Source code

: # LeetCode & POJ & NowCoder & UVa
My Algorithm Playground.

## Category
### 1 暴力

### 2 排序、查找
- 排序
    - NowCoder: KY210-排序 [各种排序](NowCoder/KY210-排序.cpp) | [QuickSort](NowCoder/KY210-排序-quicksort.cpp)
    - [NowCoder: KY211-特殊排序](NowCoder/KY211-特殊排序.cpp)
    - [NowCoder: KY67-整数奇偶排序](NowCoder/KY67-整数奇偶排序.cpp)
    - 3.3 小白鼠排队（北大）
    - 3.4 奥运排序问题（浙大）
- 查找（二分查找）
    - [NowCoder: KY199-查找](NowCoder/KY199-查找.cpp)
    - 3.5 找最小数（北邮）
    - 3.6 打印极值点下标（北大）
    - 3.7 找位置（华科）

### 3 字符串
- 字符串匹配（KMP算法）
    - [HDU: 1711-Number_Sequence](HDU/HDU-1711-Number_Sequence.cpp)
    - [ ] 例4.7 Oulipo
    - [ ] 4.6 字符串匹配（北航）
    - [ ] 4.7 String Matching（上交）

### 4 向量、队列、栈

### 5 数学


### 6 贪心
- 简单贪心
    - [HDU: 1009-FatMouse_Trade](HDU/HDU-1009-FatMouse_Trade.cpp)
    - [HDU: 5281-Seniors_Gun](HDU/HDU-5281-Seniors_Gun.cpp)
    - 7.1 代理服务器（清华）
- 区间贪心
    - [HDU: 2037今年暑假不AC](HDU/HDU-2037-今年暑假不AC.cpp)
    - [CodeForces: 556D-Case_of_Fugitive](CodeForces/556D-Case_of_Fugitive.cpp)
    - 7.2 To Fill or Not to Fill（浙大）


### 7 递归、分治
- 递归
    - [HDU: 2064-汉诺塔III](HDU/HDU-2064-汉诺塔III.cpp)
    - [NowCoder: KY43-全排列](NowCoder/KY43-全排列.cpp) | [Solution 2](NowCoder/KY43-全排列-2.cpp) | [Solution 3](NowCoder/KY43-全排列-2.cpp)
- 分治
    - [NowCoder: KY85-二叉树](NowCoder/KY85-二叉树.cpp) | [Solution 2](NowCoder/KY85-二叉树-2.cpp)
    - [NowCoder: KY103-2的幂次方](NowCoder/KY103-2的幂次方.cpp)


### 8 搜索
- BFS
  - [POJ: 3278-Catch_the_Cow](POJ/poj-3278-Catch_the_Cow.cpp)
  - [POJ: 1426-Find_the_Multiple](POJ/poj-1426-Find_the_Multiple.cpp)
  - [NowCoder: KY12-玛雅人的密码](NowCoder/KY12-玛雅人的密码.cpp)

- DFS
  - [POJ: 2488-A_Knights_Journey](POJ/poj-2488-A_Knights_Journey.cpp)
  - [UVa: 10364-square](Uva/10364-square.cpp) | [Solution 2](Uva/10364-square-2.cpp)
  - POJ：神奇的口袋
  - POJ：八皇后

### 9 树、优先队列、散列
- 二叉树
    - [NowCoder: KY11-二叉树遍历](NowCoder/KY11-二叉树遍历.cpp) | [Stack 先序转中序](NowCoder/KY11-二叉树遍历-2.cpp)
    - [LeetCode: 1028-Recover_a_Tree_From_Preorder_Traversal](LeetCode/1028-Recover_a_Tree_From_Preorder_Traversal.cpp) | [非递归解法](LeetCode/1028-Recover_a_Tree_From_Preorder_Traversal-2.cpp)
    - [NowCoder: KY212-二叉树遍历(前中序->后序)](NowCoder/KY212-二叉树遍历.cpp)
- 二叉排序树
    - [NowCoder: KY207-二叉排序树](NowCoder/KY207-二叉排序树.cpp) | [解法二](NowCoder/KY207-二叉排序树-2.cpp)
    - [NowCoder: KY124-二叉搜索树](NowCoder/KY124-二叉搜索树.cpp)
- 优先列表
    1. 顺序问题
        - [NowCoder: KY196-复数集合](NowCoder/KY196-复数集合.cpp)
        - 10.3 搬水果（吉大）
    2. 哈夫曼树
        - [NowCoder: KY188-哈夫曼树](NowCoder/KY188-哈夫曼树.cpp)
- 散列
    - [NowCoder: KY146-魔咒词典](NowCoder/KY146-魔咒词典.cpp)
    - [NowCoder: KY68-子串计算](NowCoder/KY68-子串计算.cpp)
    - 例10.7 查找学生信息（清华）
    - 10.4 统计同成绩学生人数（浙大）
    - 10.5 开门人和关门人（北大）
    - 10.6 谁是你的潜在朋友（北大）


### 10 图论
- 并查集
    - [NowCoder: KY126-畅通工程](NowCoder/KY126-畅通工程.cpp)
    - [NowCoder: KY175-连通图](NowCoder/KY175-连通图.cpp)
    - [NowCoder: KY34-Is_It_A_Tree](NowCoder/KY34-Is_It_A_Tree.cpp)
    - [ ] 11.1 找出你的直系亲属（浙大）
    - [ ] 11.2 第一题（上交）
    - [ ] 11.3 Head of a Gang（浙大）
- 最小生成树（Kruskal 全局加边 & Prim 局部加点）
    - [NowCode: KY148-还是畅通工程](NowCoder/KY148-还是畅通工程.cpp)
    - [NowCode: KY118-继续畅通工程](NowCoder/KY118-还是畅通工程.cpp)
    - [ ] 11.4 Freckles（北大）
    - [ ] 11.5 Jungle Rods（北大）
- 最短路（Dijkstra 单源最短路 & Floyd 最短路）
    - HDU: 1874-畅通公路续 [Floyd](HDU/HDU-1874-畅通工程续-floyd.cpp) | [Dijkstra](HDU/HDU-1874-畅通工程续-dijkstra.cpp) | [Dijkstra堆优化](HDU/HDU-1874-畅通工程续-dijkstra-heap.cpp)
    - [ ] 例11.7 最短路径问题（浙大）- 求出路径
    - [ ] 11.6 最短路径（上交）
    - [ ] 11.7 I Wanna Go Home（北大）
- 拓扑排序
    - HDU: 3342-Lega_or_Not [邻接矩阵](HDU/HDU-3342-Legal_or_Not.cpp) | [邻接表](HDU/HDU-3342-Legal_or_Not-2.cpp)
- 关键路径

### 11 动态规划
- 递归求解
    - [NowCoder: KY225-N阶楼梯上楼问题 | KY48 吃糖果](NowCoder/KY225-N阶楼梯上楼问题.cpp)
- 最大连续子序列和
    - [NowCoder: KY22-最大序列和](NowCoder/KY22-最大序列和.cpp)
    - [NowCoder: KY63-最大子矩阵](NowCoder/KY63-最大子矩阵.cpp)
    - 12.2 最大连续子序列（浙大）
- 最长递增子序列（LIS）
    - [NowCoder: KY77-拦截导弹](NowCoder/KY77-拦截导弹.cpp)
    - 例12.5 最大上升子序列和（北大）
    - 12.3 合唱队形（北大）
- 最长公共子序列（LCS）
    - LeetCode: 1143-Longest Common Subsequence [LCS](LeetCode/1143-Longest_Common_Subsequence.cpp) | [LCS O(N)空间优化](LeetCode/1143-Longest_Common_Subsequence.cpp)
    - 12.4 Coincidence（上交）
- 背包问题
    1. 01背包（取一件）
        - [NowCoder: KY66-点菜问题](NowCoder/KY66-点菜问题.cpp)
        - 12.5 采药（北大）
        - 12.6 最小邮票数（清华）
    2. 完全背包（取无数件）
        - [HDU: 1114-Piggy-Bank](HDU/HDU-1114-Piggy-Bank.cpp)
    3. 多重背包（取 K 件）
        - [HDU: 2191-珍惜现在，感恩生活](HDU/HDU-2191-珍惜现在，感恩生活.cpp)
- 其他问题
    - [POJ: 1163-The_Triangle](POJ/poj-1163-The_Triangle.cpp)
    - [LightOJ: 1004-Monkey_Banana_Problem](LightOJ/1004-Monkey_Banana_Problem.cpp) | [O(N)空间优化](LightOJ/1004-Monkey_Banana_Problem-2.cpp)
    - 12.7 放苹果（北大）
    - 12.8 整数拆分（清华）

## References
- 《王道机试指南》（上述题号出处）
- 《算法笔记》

+++

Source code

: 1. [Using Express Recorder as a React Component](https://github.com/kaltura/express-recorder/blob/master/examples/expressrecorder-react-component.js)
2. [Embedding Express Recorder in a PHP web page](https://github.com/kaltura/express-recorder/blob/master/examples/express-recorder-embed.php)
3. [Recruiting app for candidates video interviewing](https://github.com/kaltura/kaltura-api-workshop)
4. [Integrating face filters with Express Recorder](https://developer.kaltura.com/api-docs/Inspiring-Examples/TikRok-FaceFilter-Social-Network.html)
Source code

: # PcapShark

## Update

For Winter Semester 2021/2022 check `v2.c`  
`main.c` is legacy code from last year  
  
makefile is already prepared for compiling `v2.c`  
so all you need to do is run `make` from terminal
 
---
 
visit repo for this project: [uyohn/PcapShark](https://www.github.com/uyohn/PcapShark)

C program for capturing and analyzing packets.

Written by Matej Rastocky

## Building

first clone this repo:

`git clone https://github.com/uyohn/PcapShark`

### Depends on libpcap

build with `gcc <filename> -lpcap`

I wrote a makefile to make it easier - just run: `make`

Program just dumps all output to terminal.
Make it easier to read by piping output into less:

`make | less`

+++

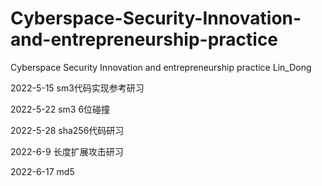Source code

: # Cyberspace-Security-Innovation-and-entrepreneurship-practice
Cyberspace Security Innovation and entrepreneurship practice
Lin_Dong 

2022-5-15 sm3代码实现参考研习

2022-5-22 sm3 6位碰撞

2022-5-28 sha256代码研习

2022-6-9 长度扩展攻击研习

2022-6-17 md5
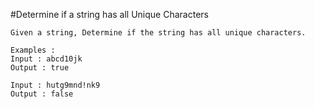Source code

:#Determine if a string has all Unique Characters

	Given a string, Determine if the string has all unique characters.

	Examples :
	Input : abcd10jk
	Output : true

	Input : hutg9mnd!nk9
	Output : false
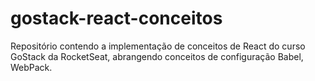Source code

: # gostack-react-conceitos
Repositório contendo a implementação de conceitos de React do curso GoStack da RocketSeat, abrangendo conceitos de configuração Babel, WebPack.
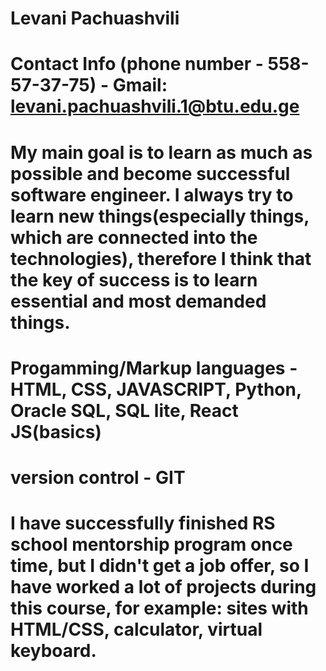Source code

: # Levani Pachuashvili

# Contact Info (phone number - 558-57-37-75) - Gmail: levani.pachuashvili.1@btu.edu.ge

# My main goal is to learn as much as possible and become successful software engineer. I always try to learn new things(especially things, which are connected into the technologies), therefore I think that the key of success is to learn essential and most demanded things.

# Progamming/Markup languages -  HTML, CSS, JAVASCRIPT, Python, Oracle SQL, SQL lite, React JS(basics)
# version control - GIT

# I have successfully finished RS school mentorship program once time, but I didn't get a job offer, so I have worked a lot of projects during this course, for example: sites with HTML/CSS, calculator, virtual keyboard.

+++

What you have to do: Set down only the lines above that fall between the line holding "### 9 树、优先队列、散列" and the line holding "- [NowCoder: KY207-二叉排序树](NowCoder/KY207-二叉排序树.cpp)", inclusive, keeping each exact.

Response:
### 9 树、优先队列、散列
- 二叉树
    - [NowCoder: KY11-二叉树遍历](NowCoder/KY11-二叉树遍历.cpp) | [Stack 先序转中序](NowCoder/KY11-二叉树遍历-2.cpp)
    - [LeetCode: 1028-Recover_a_Tree_From_Preorder_Traversal](LeetCode/1028-Recover_a_Tree_From_Preorder_Traversal.cpp) | [非递归解法](LeetCode/1028-Recover_a_Tree_From_Preorder_Traversal-2.cpp)
    - [NowCoder: KY212-二叉树遍历(前中序->后序)](NowCoder/KY212-二叉树遍历.cpp)
- 二叉排序树
    - [NowCoder: KY207-二叉排序树](NowCoder/KY207-二叉排序树.cpp) | [解法二](NowCoder/KY207-二叉排序树-2.cpp)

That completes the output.